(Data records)
^^^^^^^^

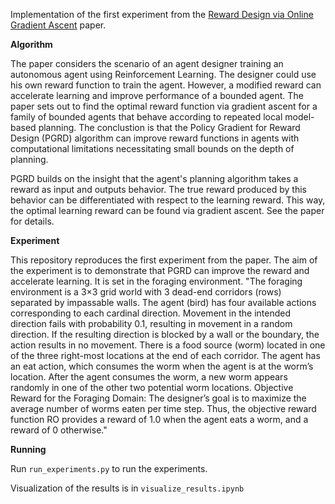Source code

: Implementation of the first experiment from the [Reward Design via Online Gradient Ascent](https://proceedings.neurips.cc/paper/2010/file/168908dd3227b8358eababa07fcaf091-Paper.pdf) paper.

**Algorithm**

The paper considers the scenario of an agent designer training an autonomous agent using Reinforcement Learning. 
The designer could use his own reward function to train the agent. However, a modified reward can accelerate learning and improve performance of a bounded agent.
The paper sets out to find the optimal reward function via gradient ascent for a family of bounded agents that behave 
according to repeated local model-based planning. The conclustion is that the Policy Gradient for Reward Design (PGRD) algorithm
can improve reward functions in agents with computational  limitations necessitating small bounds on the depth of planning.

PGRD builds on the insight that the agent's planning algorithm takes a reward as input and outputs behavior.
The true reward produced by this behavior can be differentiated with respect to the learning reward.
This way, the optimal learning reward can be found via gradient ascent. See the paper for details.

**Experiment**

This repository reproduces the first experiment from the paper. The aim of the experiment is to demonstrate that PGRD can improve the reward and accelerate learning.
It is set in the foraging environment.
"The foraging environment is a 3×3 grid world with 3 dead-end corridors (rows) separated by impassable walls. The agent (bird) has
four available actions corresponding to each cardinal direction. Movement in the intended direction
fails with probability 0.1, resulting in movement in a random direction. If the resulting direction is
blocked by a wall or the boundary, the action results in no movement. There is a food source (worm)
located in one of the three right-most locations at the end of each corridor. The agent has an eat
action, which consumes the worm when the agent is at the worm’s location. After the agent consumes
the worm, a new worm appears randomly in one of the other two potential worm locations.
Objective Reward for the Foraging Domain: The designer’s goal is to maximize the average number
of worms eaten per time step. Thus, the objective reward function RO provides a reward of 1.0 when
the agent eats a worm, and a reward of 0 otherwise."

**Running**

Run `run_experiments.py` to run the experiments.

Visualization of the results is in `visualize_results.ipynb`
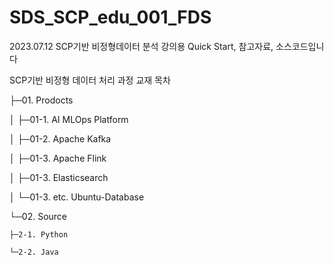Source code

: # SDS_SCP_edu_001_FDS

2023.07.12
SCP기반 비정형데이터 분석 강의용 Quick Start, 참고자료, 소스코드입니다

SCP기반 비정형 데이터 처리 과정 교재 목차

├─01. Prodocts

│  ├─01-1. AI MLOps Platform

│  ├─01-2. Apache Kafka

│  ├─01-3. Apache Flink

│  ├─01-3. Elasticsearch

│  └─01-3. etc. Ubuntu-Database

└─02. Source

    ├─2-1. Python
    
    └─2-2. Java
    
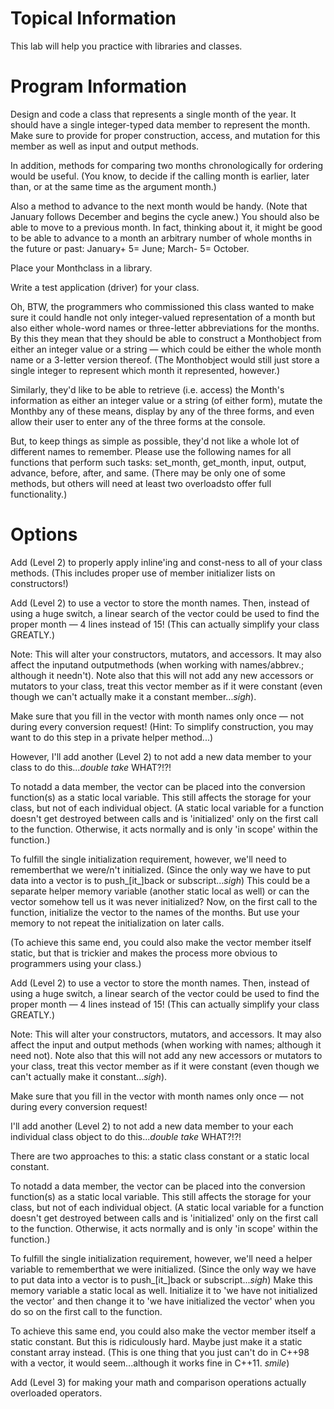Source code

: # Topical Information
This lab will help you practice with libraries and classes.

# Program Information
Design and code a class that represents a single month of the year. It should have a single integer-typed data member to represent the month. Make sure to provide for proper construction, access, and mutation for this member as well as input and output methods.

In addition, methods for comparing two months chronologically for ordering would be useful. (You know, to decide if the calling month is earlier, later than, or at the same time as the argument month.)

Also a method to advance to the next month would be handy. (Note that January follows December and begins the cycle anew.) You should also be able to move to a previous month. In fact, thinking about it, it might be good to be able to advance to a month an arbitrary number of whole months in the future or past: January+ 5= June; March- 5= October.

Place your Monthclass in a library.

Write a test application (driver) for your class.

Oh, BTW, the programmers who commissioned this class wanted to make sure it could handle not only integer-valued representation of a month but also either whole-word names or three-letter abbreviations for the months. By this they mean that they should be able to construct a Monthobject from either an integer value or a string — which could be either the whole month name or a 3-letter version thereof. (The Monthobject would still just store a single integer to represent which month it represented, however.)

Similarly, they'd like to be able to retrieve (i.e. access) the Month's information as either an integer value or a string (of either form), mutate the Monthby any of these means, display by any of the three forms, and even allow their user to enter any of the three forms at the console.

But, to keep things as simple as possible, they'd not like a whole lot of different names to remember. Please use the following names for all functions that perform such tasks: set_month, get_month, input, output, advance, before, after, and same. (There may be only one of some methods, but others will need at least two overloadsto offer full functionality.)


# Options

Add (Level 2) to properly apply inline'ing and const-ness to all of your class methods. (This includes proper use of member initializer lists on constructors!)

Add (Level 2) to use a vector to store the month names. Then, instead of using a huge switch, a linear search of the vector could be used to find the proper month — 4 lines instead of 15! (This can actually simplify your class GREATLY.)

Note: This will alter your constructors, mutators, and accessors. It may also affect the inputand outputmethods (when working with names/abbrev.; although it needn't). Note also that this will not add any new accessors or mutators to your class, treat this vector member as if it were constant (even though we can't actually make it a constant member...*sigh*).

Make sure that you fill in the vector with month names only once — not during every conversion request! (Hint: To simplify construction, you may want to do this step in a private helper method...)

However, I'll add another (Level 2) to not add a new data member to your class to do this...*double take* WHAT?!?!

To notadd a data member, the vector can be placed into the conversion function(s) as a static local variable. This still affects the storage for your class, but not of each individual object. (A static local variable for a function doesn't get destroyed between calls and is 'initialized' only on the first call to the function. Otherwise, it acts normally and is only 'in scope' within the function.)

To fulfill the single initialization requirement, however, we'll need to rememberthat we were/n't initialized. (Since the only way we have to put data into a vector is to push_[it_]back or subscript...*sigh*) This could be a separate helper memory variable (another static local as well) or can the vector somehow tell us it was never initialized? Now, on the first call to the function, initialize the vector to the names of the months. But use your memory to not repeat the initialization on later calls.

(To achieve this same end, you could also make the vector member itself static, but that is trickier and makes the process more obvious to programmers using your class.)

Add (Level 2) to use a vector to store the month names. Then, instead of using a huge switch, a linear search of the vector could be used to find the proper month — 4 lines instead of 15! (This can actually simplify your class GREATLY.)

Note: This will alter your constructors, mutators, and accessors. It may also affect the input and output methods (when working with names; although it need not). Note also that this will not add any new accessors or mutators to your class, treat this vector member as if it were constant (even though we can't actually make it constant...*sigh*).

Make sure that you fill in the vector with month names only once — not during every conversion request!

I'll add another (Level 2) to not add a new data member to your each individual class object to do this...*double take* WHAT?!?!

There are two approaches to this: a static class constant or a static local constant.

To notadd a data member, the vector can be placed into the conversion function(s) as a static local variable. This still affects the storage for your class, but not of each individual object. (A static local variable for a function doesn't get destroyed between calls and is 'initialized' only on the first call to the function. Otherwise, it acts normally and is only 'in scope' within the function.)

To fulfill the single initialization requirement, however, we'll need a helper variable to rememberthat we were initialized. (Since the only way we have to put data into a vector is to push_[it_]back or subscript...*sigh*) Make this memory variable a static local as well. Initialize it to 'we have not initialized the vector' and then change it to 'we have initialized the vector' when you do so on the first call to the function.

To achieve this same end, you could also make the vector member itself a static constant. But this is ridiculously hard. Maybe just make it a static constant array instead. (This is one thing that you just can't do in C++98 with a vector, it would seem...although it works fine in C++11. *smile*)

Add (Level 3) for making your math and comparison operations actually overloaded operators.
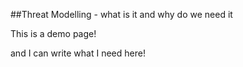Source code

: ##Threat Modelling - what is it and why do we need it

This is a demo page!

and I can write what I need here!
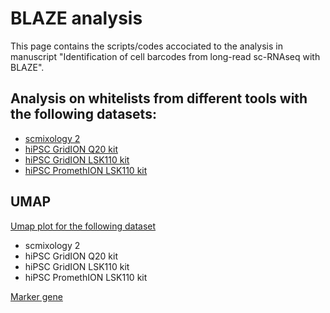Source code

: # BLAZE analysis
This page contains the scripts/codes accociated to the analysis in manuscript "Identification of cell barcodes from long-read sc-RNAseq with BLAZE".

## Analysis on whitelists from different tools with the following datasets:
* [scmixology 2](scmixology_data_analysis.html)
* [hiPSC GridION Q20 kit](hiPSC_diff_gridion_q20_analysis.html)
* [hiPSC GridION LSK110 kit](hiPSC_diff_gridion_lsk110_analysis.html)
* [hiPSC PromethION LSK110 kit](hiPSC_diff_promethion_lsk110_analysis.html)

## UMAP
[Umap plot for the following dataset](umap_analysis_all_together.html)
* scmixology 2
* hiPSC GridION Q20 kit
* hiPSC GridION LSK110 kit
* hiPSC PromethION LSK110 kit

[Marker gene](SC_Marker_gene.html)


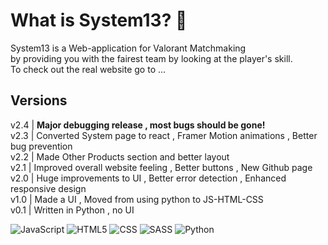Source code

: # What is System13? 🤔
System13 is a Web-application for  Valorant Matchmaking <br/>
by providing you with the fairest team by looking at the player's skill. <br/>
To check out the real website go to ...
## Versions
v2.4 | **Major debugging release , most bugs should be gone!** <br/>
v2.3 | Converted System page to react , Framer Motion animations , Better bug prevention <br/>
v2.2 | Made Other Products section and better layout <br/>
v2.1 | Improved overall website feeling , Better buttons , New Github page <br/>
v2.0 | Huge improvements to UI , Better error detection , Enhanced responsive design <br/>
v1.0 | Made a UI , Moved from using python to JS-HTML-CSS <br/>
v0.1 | Written in Python , no UI


![JavaScript](https://img.shields.io/badge/JavaScript-F7DF1E?style=for-the-badge&logo=javascript&logoColor=black) ![HTML5](https://img.shields.io/badge/HTML5-E34F26?style=for-the-badge&logo=html5&logoColor=white) ![CSS](https://img.shields.io/badge/CSS3-1572B6?style=for-the-badge&logo=css3&logoColor=white) ![SASS](https://img.shields.io/badge/Sass-CC6699?style=for-the-badge&logo=sass&logoColor=white) ![Python](https://img.shields.io/badge/Python-3776AB?style=for-the-badge&logo=python&logoColor=white)
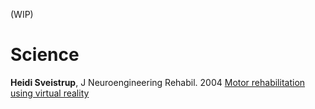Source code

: (WIP)




# Science

**Heidi Sveistrup**, J Neuroengineering Rehabil. 2004
[Motor rehabilitation using virtual reality](https://www.ncbi.nlm.nih.gov/pmc/articles/PMC546406/)
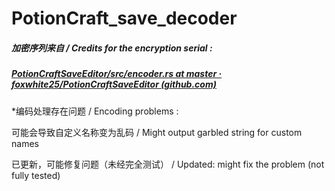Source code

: # PotionCraft_save_decoder

##### 加密序列来自 / Credits for the encryption serial :

##### [PotionCraftSaveEditor/src/encoder.rs at master · foxwhite25/PotionCraftSaveEditor (github.com)](https://github.com/foxwhite25/PotionCraftSaveEditor/blob/master/src/encoder.rs)



\*编码处理存在问题 / Encoding problems :

可能会导致自定义名称变为乱码 / Might output garbled string for custom names

已更新，可能修复问题（未经完全测试） / Updated: might fix the problem (not fully tested)
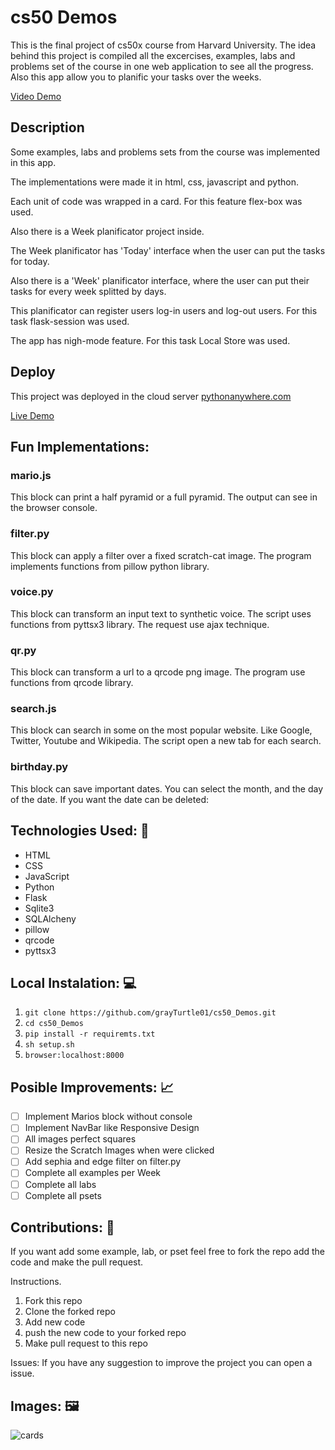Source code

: # cs50 Demos

This is the final project of cs50x course from Harvard University. The idea behind this project is compiled all
the excercises, examples, labs and problems set of the course in one web application to see all the progress.
Also this app allow you to planific your tasks over the weeks.

[Video Demo](https://youtu.be/aGzm9kANVbg)

## Description

Some examples, labs and problems sets from the course was implemented in this app.

The implementations were made it in html, css, javascript and python.

Each unit of code was wrapped in a card. For this feature flex-box was used.

Also there is a  Week planificator project inside.

The Week planificator has 'Today' interface when the user can put the tasks for today.

Also there is a 'Week' planificator interface, where the user can put their tasks for every week splitted by days.

This planificator can register users log-in users and log-out users. For this task flask-session was used. 

The app has nigh-mode feature. For this task Local Store was used.

## Deploy
This project was deployed in the cloud server [pythonanywhere.com](http://pythonanywhere.com)

[Live Demo](https://grayturtle.pythonanywhere.com/)

## Fun Implementations:
### mario.js
This block can print a half pyramid or a full pyramid.
The output can see in the browser console.

### filter.py
This block can apply a filter over a fixed scratch-cat image.
The program implements functions from pillow python library.

### voice.py
This block can transform an input text to synthetic voice.
The script uses functions from pyttsx3 library.
The request use ajax technique.

### qr.py
This block can transform a url to a qrcode png image.
The program use functions from qrcode library.

### search.js
This block can search in some on the most popular website.
Like Google, Twitter, Youtube and Wikipedia.
The script open a new tab for each search.

### birthday.py
This block can save important dates.
You can select the month, and the day of the date.
If you want the date can be deleted:


## Technologies Used: 🧰

* HTML
* CSS
* JavaScript
* Python
* Flask
* Sqlite3
* SQLAlcheny
* pillow
* qrcode
* pyttsx3


## Local Instalation: 💻
1. `git clone https://github.com/grayTurtle01/cs50_Demos.git`
2. `cd cs50_Demos`
3. `pip install -r requiremts.txt` 
4. `sh setup.sh`
5. `browser:localhost:8000`

## Posible Improvements: 📈
- [ ] Implement Marios block without console
- [ ] Implement NavBar like Responsive Design
- [ ] All images perfect squares
- [ ] Resize the Scratch Images when were clicked
- [ ] Add sephia and edge filter on filter.py
- [ ] Complete all examples per Week
- [ ] Complete all labs 
- [ ] Complete all psets 

## Contributions: 🎁
If you want add some example, lab, or pset feel free to fork the repo add the code and make the pull request.

Instructions.
1. Fork this repo
2. Clone the forked repo
3. Add new code
4. push the new code to your forked repo
5. Make pull request to this repo

Issues:
If you have any suggestion to improve the project you can open a issue.

## Images: 🖼️
![cards](https://res.cloudinary.com/dqxtoises/image/upload/v1632904463/2021-09-29-031514_545x548_scrot_xlrqr4.png)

^^^^^^^^

* **Action item**:
From the opening line of the entries, copy each line exactly until the line with "The paper considers", which is copied as well; leave out pictures.

* **The completed task**:
Source code

: Implementation of the first experiment from the [Reward Design via Online Gradient Ascent](https://proceedings.neurips.cc/paper/2010/file/168908dd3227b8358eababa07fcaf091-Paper.pdf) paper.

**Algorithm**

The paper considers the scenario of an agent designer training an autonomous agent using Reinforcement Learning. 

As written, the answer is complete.